ENTRIES PROVIDED |
○ ○ ○ ○ ○ ○ ○

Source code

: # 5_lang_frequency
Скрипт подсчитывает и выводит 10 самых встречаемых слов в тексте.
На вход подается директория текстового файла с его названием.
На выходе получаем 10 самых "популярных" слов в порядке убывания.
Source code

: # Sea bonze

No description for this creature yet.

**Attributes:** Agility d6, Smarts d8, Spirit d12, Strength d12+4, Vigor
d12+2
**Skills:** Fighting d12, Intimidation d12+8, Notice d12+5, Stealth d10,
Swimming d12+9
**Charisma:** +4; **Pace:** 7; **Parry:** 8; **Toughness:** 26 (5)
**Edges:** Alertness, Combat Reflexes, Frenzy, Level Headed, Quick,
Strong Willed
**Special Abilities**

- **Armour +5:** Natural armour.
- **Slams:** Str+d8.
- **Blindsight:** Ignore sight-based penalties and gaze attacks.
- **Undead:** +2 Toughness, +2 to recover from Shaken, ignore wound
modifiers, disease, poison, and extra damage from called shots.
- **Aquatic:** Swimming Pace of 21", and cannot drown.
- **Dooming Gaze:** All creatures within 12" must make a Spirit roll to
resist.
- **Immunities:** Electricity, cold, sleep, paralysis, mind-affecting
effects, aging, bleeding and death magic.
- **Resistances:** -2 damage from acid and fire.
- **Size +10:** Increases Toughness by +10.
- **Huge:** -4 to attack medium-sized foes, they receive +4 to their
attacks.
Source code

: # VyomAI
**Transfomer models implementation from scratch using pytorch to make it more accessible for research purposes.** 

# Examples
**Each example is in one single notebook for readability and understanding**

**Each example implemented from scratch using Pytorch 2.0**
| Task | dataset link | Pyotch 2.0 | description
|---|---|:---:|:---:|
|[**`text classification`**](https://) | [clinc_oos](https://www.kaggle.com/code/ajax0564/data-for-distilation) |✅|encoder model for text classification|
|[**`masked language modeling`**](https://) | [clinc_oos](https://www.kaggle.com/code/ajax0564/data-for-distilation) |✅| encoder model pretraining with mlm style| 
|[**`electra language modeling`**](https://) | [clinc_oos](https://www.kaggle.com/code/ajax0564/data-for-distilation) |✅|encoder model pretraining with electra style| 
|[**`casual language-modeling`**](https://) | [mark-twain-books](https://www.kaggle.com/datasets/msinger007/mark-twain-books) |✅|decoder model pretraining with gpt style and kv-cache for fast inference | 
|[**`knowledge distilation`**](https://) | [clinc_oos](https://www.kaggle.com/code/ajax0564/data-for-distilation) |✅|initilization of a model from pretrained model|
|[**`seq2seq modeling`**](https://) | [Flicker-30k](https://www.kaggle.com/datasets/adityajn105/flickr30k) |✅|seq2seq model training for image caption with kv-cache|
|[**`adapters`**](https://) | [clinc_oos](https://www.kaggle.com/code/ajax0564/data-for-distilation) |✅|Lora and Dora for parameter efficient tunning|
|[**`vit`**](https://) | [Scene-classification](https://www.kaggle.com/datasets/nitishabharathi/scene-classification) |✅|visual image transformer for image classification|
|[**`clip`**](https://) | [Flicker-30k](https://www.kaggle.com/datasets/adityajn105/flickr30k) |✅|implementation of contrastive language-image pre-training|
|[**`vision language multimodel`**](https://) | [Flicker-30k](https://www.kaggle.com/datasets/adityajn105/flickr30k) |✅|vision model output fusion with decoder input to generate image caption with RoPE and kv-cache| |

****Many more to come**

○ ○ ○ ○ ○ ○ ○

ABOUT THIS TASK | The data above is to be given again, with every line exact.

ANSWER SPACE |
Source code

: # 5_lang_frequency
Скрипт подсчитывает и выводит 10 самых встречаемых слов в тексте.
На вход подается директория текстового файла с его названием.
На выходе получаем 10 самых "популярных" слов в порядке убывания.
Source code

: # Sea bonze

No description for this creature yet.

**Attributes:** Agility d6, Smarts d8, Spirit d12, Strength d12+4, Vigor
d12+2
**Skills:** Fighting d12, Intimidation d12+8, Notice d12+5, Stealth d10,
Swimming d12+9
**Charisma:** +4; **Pace:** 7; **Parry:** 8; **Toughness:** 26 (5)
**Edges:** Alertness, Combat Reflexes, Frenzy, Level Headed, Quick,
Strong Willed
**Special Abilities**

- **Armour +5:** Natural armour.
- **Slams:** Str+d8.
- **Blindsight:** Ignore sight-based penalties and gaze attacks.
- **Undead:** +2 Toughness, +2 to recover from Shaken, ignore wound
modifiers, disease, poison, and extra damage from called shots.
- **Aquatic:** Swimming Pace of 21", and cannot drown.
- **Dooming Gaze:** All creatures within 12" must make a Spirit roll to
resist.
- **Immunities:** Electricity, cold, sleep, paralysis, mind-affecting
effects, aging, bleeding and death magic.
- **Resistances:** -2 damage from acid and fire.
- **Size +10:** Increases Toughness by +10.
- **Huge:** -4 to attack medium-sized foes, they receive +4 to their
attacks.
Source code

: # VyomAI
**Transfomer models implementation from scratch using pytorch to make it more accessible for research purposes.** 

# Examples
**Each example is in one single notebook for readability and understanding**

**Each example implemented from scratch using Pytorch 2.0**
| Task | dataset link | Pyotch 2.0 | description
|---|---|:---:|:---:|
|[**`text classification`**](https://) | [clinc_oos](https://www.kaggle.com/code/ajax0564/data-for-distilation) |✅|encoder model for text classification|
|[**`masked language modeling`**](https://) | [clinc_oos](https://www.kaggle.com/code/ajax0564/data-for-distilation) |✅| encoder model pretraining with mlm style| 
|[**`electra language modeling`**](https://) | [clinc_oos](https://www.kaggle.com/code/ajax0564/data-for-distilation) |✅|encoder model pretraining with electra style| 
|[**`casual language-modeling`**](https://) | [mark-twain-books](https://www.kaggle.com/datasets/msinger007/mark-twain-books) |✅|decoder model pretraining with gpt style and kv-cache for fast inference | 
|[**`knowledge distilation`**](https://) | [clinc_oos](https://www.kaggle.com/code/ajax0564/data-for-distilation) |✅|initilization of a model from pretrained model|
|[**`seq2seq modeling`**](https://) | [Flicker-30k](https://www.kaggle.com/datasets/adityajn105/flickr30k) |✅|seq2seq model training for image caption with kv-cache|
|[**`adapters`**](https://) | [clinc_oos](https://www.kaggle.com/code/ajax0564/data-for-distilation) |✅|Lora and Dora for parameter efficient tunning|
|[**`vit`**](https://) | [Scene-classification](https://www.kaggle.com/datasets/nitishabharathi/scene-classification) |✅|visual image transformer for image classification|
|[**`clip`**](https://) | [Flicker-30k](https://www.kaggle.com/datasets/adityajn105/flickr30k) |✅|implementation of contrastive language-image pre-training|
|[**`vision language multimodel`**](https://) | [Flicker-30k](https://www.kaggle.com/datasets/adityajn105/flickr30k) |✅|vision model output fusion with decoder input to generate image caption with RoPE and kv-cache| |

****Many more to come**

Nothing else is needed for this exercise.